Global organizations are spending nearly four times more budget on property-related risks than cyber risks, according to a report released on Tuesday by the Ponemon Institute and sponsored by Aon plc.
The 2017 Cyber Risk Transfer Comparison Global Report also found that organizations now believe that their cyber assets are more valuable than plant, property and equipment (PP&E) assets, even though they are spending four times more budget on insurance protecting the latter risks. The global survey was based on a consolidated sampling frame composed of 60,220 individuals in North America, Europe, the Middle East, Africa, Asia Pacific and Latin America. The final sample consisted of 2,168 surveys.
“This unique cyber study found a serious disconnect in risk management,” said Dr. Larry Ponemon, chairman and founder of the Ponemon Institute, a privacy, data protection and information security research firm. “What’s interesting is that the majority of companies cover plant, property and equipment losses, insuring an average of 59 per cent and self-insuring 28 per cent,” Dr. Ponemon said in a press release from Aon. “Cyber is almost the opposite, as companies are insuring an average of 15 per cent and self-insuring 59 per cent.”

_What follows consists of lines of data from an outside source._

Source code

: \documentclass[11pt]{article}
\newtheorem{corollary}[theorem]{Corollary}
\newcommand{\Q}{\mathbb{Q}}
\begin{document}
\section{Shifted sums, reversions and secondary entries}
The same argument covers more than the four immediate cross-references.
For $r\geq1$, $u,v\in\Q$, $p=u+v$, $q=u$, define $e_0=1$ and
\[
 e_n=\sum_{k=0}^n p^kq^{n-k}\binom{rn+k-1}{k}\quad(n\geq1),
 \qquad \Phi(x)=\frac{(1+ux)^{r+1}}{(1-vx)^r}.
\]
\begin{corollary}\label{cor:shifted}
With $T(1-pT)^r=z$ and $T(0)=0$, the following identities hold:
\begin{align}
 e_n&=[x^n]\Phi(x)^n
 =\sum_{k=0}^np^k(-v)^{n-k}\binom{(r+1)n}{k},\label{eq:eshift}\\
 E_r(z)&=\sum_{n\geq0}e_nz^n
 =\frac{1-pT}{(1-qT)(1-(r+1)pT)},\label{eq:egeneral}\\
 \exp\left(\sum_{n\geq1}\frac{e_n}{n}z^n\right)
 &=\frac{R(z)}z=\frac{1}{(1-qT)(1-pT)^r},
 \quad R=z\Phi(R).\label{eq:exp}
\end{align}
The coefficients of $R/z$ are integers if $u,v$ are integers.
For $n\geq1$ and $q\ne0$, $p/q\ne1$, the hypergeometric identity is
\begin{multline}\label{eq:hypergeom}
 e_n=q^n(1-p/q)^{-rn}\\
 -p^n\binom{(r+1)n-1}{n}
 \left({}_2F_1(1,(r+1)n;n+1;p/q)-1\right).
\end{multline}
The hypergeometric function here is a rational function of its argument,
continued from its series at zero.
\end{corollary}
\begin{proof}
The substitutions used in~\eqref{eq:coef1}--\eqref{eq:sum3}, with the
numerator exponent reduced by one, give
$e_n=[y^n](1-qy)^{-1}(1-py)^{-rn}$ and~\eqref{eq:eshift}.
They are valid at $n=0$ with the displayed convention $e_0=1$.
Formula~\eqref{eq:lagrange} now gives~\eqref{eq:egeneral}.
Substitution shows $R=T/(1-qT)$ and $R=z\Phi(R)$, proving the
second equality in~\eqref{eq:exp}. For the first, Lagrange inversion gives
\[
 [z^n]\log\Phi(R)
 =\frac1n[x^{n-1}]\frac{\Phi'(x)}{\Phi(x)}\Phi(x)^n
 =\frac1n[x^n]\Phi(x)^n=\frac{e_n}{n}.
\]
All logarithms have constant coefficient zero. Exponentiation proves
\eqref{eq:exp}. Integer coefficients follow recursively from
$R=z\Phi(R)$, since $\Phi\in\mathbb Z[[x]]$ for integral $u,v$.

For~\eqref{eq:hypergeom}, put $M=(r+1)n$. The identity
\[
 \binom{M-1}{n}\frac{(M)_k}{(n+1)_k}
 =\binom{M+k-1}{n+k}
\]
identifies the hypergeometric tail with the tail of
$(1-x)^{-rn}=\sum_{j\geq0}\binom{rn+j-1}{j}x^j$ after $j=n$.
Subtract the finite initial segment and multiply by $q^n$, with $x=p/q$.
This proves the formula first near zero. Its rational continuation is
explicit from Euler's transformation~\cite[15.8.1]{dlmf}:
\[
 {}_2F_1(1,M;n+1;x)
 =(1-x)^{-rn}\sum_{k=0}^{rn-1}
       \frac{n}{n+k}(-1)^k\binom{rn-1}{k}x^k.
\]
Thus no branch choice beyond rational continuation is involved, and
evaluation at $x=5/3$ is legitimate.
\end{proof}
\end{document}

While the majority of surveyed respondents found that cyber insurance was “inadequate to meet the needs of their organization, too expensive and has too many exclusions,” 46% reported a data breach in the last two years, with an average financial impact of US$3.6 million. Based on data breaches and security exploits experienced by the surveyed organizations, the greatest threats are business process failures that caused disruption to business operations as well as cyberattacks that caused disruption to both business and IT operations, Aon said in the release. Looking ahead, 65% of organizations expect their cyber risk exposure to increase in the next two years.
“This study compared the relative insurance protection of certain tangible versus intangible assets,” added Kevin Kalinich, cyber/network global practice leader with Aon Risk Solutions. “We have found that most organizations spend multiples more premium for fire insurance, for example, than for cyber insurance, even though they state in their publicly disclosed documents that a majority of the organization’s value is attributed to intangible assets.”
Other findings included:
The impact of business disruption to cyber assets is 72% greater than to PP&E assets;
Organizations valued cyber assets 14% more than PP&E;
Quantification of probable maximum loss from cyber assets is 27% higher than from PP&E assets;
Sixty-three per cent of companies that experienced a data breach in the last two years are now “more concerned than before” about their cyber liability;
Eighty-two per cent of companies have access to cybersecurity forensic experts in the event of a data breach; and
Thirty-six per cent of respondents say their organizations do not have to disclose a material loss that is not covered by insurance in their financial statements, but if they do, 41% said they would include it in a footnote of a financial report.